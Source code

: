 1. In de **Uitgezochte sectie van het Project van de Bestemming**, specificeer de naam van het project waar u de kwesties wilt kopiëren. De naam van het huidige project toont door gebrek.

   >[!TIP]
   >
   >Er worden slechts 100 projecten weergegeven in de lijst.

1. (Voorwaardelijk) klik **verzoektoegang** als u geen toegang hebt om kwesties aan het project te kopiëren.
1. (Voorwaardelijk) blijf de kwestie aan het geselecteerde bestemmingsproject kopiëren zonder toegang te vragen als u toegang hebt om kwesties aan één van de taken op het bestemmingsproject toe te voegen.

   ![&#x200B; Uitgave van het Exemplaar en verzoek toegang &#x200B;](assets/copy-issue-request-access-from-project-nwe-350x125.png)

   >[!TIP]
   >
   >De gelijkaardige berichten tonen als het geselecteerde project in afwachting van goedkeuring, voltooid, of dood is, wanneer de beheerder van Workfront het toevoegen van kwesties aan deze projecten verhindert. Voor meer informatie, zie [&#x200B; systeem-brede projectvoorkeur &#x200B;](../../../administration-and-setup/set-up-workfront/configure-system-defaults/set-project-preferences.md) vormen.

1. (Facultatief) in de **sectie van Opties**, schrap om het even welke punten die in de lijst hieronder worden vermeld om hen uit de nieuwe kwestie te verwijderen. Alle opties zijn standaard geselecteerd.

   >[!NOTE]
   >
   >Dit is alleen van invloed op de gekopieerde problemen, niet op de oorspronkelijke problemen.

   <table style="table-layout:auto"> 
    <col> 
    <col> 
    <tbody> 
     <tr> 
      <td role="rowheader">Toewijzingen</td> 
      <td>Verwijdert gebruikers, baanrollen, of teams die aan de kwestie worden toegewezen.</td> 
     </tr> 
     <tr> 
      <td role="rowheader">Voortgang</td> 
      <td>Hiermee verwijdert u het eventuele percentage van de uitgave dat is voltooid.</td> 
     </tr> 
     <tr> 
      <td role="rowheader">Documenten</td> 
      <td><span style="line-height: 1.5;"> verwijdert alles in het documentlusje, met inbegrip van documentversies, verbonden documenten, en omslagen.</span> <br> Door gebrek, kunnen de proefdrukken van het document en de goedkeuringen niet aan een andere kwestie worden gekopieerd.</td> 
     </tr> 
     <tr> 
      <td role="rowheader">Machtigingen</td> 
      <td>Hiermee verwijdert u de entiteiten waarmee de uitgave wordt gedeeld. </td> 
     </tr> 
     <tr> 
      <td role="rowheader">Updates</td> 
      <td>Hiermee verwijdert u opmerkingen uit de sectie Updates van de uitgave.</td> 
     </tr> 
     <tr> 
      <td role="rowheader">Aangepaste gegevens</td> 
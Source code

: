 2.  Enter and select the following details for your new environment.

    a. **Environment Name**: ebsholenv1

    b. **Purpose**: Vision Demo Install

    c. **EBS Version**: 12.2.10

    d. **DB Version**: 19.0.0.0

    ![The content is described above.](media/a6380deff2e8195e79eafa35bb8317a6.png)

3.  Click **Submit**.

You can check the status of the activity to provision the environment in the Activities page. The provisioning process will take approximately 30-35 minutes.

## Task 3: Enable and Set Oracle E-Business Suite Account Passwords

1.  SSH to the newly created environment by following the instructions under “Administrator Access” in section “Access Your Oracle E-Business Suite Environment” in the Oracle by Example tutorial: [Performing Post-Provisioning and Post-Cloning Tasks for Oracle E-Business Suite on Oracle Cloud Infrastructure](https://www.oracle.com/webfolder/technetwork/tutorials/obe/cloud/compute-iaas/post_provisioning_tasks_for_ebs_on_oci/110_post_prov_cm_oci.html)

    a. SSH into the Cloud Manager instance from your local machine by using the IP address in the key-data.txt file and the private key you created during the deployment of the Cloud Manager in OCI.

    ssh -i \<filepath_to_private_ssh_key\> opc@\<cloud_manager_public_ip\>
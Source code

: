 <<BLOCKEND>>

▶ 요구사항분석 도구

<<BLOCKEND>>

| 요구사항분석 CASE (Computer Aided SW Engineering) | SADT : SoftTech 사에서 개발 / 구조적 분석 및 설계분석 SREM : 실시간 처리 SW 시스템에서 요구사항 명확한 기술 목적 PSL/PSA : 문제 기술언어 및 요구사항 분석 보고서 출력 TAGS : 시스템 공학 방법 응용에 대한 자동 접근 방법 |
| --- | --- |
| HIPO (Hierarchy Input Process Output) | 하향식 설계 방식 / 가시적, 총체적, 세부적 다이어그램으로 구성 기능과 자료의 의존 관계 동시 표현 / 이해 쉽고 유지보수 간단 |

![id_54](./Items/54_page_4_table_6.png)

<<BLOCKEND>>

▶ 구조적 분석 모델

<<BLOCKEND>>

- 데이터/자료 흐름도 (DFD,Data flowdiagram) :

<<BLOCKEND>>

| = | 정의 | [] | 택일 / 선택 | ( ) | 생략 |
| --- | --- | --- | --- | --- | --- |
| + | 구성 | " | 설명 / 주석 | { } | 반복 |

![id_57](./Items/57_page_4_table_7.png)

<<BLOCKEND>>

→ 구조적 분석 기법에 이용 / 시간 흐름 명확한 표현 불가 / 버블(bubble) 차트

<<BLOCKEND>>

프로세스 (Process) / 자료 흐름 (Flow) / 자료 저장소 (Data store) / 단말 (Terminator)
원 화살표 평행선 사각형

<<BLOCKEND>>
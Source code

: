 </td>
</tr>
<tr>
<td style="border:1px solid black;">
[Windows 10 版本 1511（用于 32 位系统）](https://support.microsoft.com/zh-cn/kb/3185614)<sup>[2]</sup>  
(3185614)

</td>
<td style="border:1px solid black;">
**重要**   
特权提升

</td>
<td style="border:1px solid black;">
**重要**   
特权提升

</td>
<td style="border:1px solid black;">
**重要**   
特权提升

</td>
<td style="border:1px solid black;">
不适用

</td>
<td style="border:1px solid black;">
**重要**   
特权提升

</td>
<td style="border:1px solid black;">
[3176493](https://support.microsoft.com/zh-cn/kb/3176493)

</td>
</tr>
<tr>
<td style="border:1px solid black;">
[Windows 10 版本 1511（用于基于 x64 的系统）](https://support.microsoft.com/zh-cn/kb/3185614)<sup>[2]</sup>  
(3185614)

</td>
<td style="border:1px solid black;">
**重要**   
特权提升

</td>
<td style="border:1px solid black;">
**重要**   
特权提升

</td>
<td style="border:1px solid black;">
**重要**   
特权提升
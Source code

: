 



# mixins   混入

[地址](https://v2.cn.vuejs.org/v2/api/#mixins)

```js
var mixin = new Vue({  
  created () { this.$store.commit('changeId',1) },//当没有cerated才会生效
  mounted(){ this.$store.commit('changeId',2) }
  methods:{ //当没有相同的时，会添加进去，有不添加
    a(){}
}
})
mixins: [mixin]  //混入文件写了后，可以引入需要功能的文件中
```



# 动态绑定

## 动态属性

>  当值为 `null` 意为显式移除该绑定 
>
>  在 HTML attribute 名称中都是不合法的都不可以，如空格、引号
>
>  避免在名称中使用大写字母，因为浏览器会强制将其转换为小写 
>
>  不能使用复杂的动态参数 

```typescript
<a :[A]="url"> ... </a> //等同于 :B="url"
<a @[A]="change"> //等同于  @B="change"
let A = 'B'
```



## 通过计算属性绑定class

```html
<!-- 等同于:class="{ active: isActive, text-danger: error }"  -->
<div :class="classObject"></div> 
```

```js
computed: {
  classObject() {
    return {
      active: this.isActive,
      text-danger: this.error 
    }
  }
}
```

*Work to be completed:*
The response should be every record above restated exactly.

*Solved exercise:*
Source code

: 1. In de **Uitgezochte sectie van het Project van de Bestemming**, specificeer de naam van het project waar u de kwesties wilt kopiëren. De naam van het huidige project toont door gebrek.

   >[!TIP]
   >
   >Er worden slechts 100 projecten weergegeven in de lijst.

1. (Voorwaardelijk) klik **verzoektoegang** als u geen toegang hebt om kwesties aan het project te kopiëren.
1. (Voorwaardelijk) blijf de kwestie aan het geselecteerde bestemmingsproject kopiëren zonder toegang te vragen als u toegang hebt om kwesties aan één van de taken op het bestemmingsproject toe te voegen.

   ![&#x200B; Uitgave van het Exemplaar en verzoek toegang &#x200B;](assets/copy-issue-request-access-from-project-nwe-350x125.png)

   >[!TIP]
   >
   >De gelijkaardige berichten tonen als het geselecteerde project in afwachting van goedkeuring, voltooid, of dood is, wanneer de beheerder van Workfront het toevoegen van kwesties aan deze projecten verhindert. Voor meer informatie, zie [&#x200B; systeem-brede projectvoorkeur &#x200B;](../../../administration-and-setup/set-up-workfront/configure-system-defaults/set-project-preferences.md) vormen.

1. (Facultatief) in de **sectie van Opties**, schrap om het even welke punten die in de lijst hieronder worden vermeld om hen uit de nieuwe kwestie te verwijderen. Alle opties zijn standaard geselecteerd.

   >[!NOTE]
   >
   >Dit is alleen van invloed op de gekopieerde problemen, niet op de oorspronkelijke problemen.

   <table style="table-layout:auto"> 
    <col> 
    <col> 
    <tbody> 
     <tr> 
      <td role="rowheader">Toewijzingen</td> 
      <td>Verwijdert gebruikers, baanrollen, of teams die aan de kwestie worden toegewezen.</td> 
     </tr> 
     <tr> 
      <td role="rowheader">Voortgang</td> 
      <td>Hiermee verwijdert u het eventuele percentage van de uitgave dat is voltooid.</td> 
     </tr> 
     <tr> 
      <td role="rowheader">Documenten</td> 
      <td><span style="line-height: 1.5;"> verwijdert alles in het documentlusje, met inbegrip van documentversies, verbonden documenten, en omslagen.</span> <br> Door gebrek, kunnen de proefdrukken van het document en de goedkeuringen niet aan een andere kwestie worden gekopieerd.</td> 
     </tr> 
     <tr> 
      <td role="rowheader">Machtigingen</td> 
      <td>Hiermee verwijdert u de entiteiten waarmee de uitgave wordt gedeeld. </td> 
     </tr> 
     <tr> 
      <td role="rowheader">Updates</td> 
      <td>Hiermee verwijdert u opmerkingen uit de sectie Updates van de uitgave.</td> 
     </tr> 
     <tr> 
      <td role="rowheader">Aangepaste gegevens</td> 
Source code

: 2.  Enter and select the following details for your new environment.

    a. **Environment Name**: ebsholenv1

    b. **Purpose**: Vision Demo Install

    c. **EBS Version**: 12.2.10

    d. **DB Version**: 19.0.0.0

    ![The content is described above.](media/a6380deff2e8195e79eafa35bb8317a6.png)

3.  Click **Submit**.

You can check the status of the activity to provision the environment in the Activities page. The provisioning process will take approximately 30-35 minutes.

## Task 3: Enable and Set Oracle E-Business Suite Account Passwords

1.  SSH to the newly created environment by following the instructions under “Administrator Access” in section “Access Your Oracle E-Business Suite Environment” in the Oracle by Example tutorial: [Performing Post-Provisioning and Post-Cloning Tasks for Oracle E-Business Suite on Oracle Cloud Infrastructure](https://www.oracle.com/webfolder/technetwork/tutorials/obe/cloud/compute-iaas/post_provisioning_tasks_for_ebs_on_oci/110_post_prov_cm_oci.html)

    a. SSH into the Cloud Manager instance from your local machine by using the IP address in the key-data.txt file and the private key you created during the deployment of the Cloud Manager in OCI.

    ssh -i \<filepath_to_private_ssh_key\> opc@\<cloud_manager_public_ip\>
Source code

: <<BLOCKEND>>

▶ 요구사항분석 도구

<<BLOCKEND>>

| 요구사항분석 CASE (Computer Aided SW Engineering) | SADT : SoftTech 사에서 개발 / 구조적 분석 및 설계분석 SREM : 실시간 처리 SW 시스템에서 요구사항 명확한 기술 목적 PSL/PSA : 문제 기술언어 및 요구사항 분석 보고서 출력 TAGS : 시스템 공학 방법 응용에 대한 자동 접근 방법 |
| --- | --- |
| HIPO (Hierarchy Input Process Output) | 하향식 설계 방식 / 가시적, 총체적, 세부적 다이어그램으로 구성 기능과 자료의 의존 관계 동시 표현 / 이해 쉽고 유지보수 간단 |

![id_54](./Items/54_page_4_table_6.png)

<<BLOCKEND>>

▶ 구조적 분석 모델

<<BLOCKEND>>

- 데이터/자료 흐름도 (DFD,Data flowdiagram) :

<<BLOCKEND>>

| = | 정의 | [] | 택일 / 선택 | ( ) | 생략 |
| --- | --- | --- | --- | --- | --- |
| + | 구성 | " | 설명 / 주석 | { } | 반복 |

![id_57](./Items/57_page_4_table_7.png)

<<BLOCKEND>>

→ 구조적 분석 기법에 이용 / 시간 흐름 명확한 표현 불가 / 버블(bubble) 차트

<<BLOCKEND>>

프로세스 (Process) / 자료 흐름 (Flow) / 자료 저장소 (Data store) / 단말 (Terminator)
원 화살표 평행선 사각형

<<BLOCKEND>>
Source code

: </td>
</tr>
<tr>
<td style="border:1px solid black;">
[Windows 10 版本 1511（用于 32 位系统）](https://support.microsoft.com/zh-cn/kb/3185614)<sup>[2]</sup>  
(3185614)

</td>
<td style="border:1px solid black;">
**重要**   
特权提升

</td>
<td style="border:1px solid black;">
**重要**   
特权提升

</td>
<td style="border:1px solid black;">
**重要**   
特权提升

</td>
<td style="border:1px solid black;">
不适用

</td>
<td style="border:1px solid black;">
**重要**   
特权提升

</td>
<td style="border:1px solid black;">
[3176493](https://support.microsoft.com/zh-cn/kb/3176493)

</td>
</tr>
<tr>
<td style="border:1px solid black;">
[Windows 10 版本 1511（用于基于 x64 的系统）](https://support.microsoft.com/zh-cn/kb/3185614)<sup>[2]</sup>  
(3185614)

</td>
<td style="border:1px solid black;">
**重要**   
特权提升

</td>
<td style="border:1px solid black;">
**重要**   
特权提升

</td>
<td style="border:1px solid black;">
**重要**   
特权提升
Source code

: 



# mixins   混入

[地址](https://v2.cn.vuejs.org/v2/api/#mixins)

```js
var mixin = new Vue({  
  created () { this.$store.commit('changeId',1) },//当没有cerated才会生效
  mounted(){ this.$store.commit('changeId',2) }
  methods:{ //当没有相同的时，会添加进去，有不添加
    a(){}
}
})
mixins: [mixin]  //混入文件写了后，可以引入需要功能的文件中
```



# 动态绑定

## 动态属性

>  当值为 `null` 意为显式移除该绑定 
>
>  在 HTML attribute 名称中都是不合法的都不可以，如空格、引号
>
>  避免在名称中使用大写字母，因为浏览器会强制将其转换为小写 
>
>  不能使用复杂的动态参数 

```typescript
<a :[A]="url"> ... </a> //等同于 :B="url"
<a @[A]="change"> //等同于  @B="change"
let A = 'B'
```



## 通过计算属性绑定class

```html
<!-- 等同于:class="{ active: isActive, text-danger: error }"  -->
<div :class="classObject"></div> 
```

```js
computed: {
  classObject() {
    return {
      active: this.isActive,
      text-danger: this.error 
    }
  }
}
```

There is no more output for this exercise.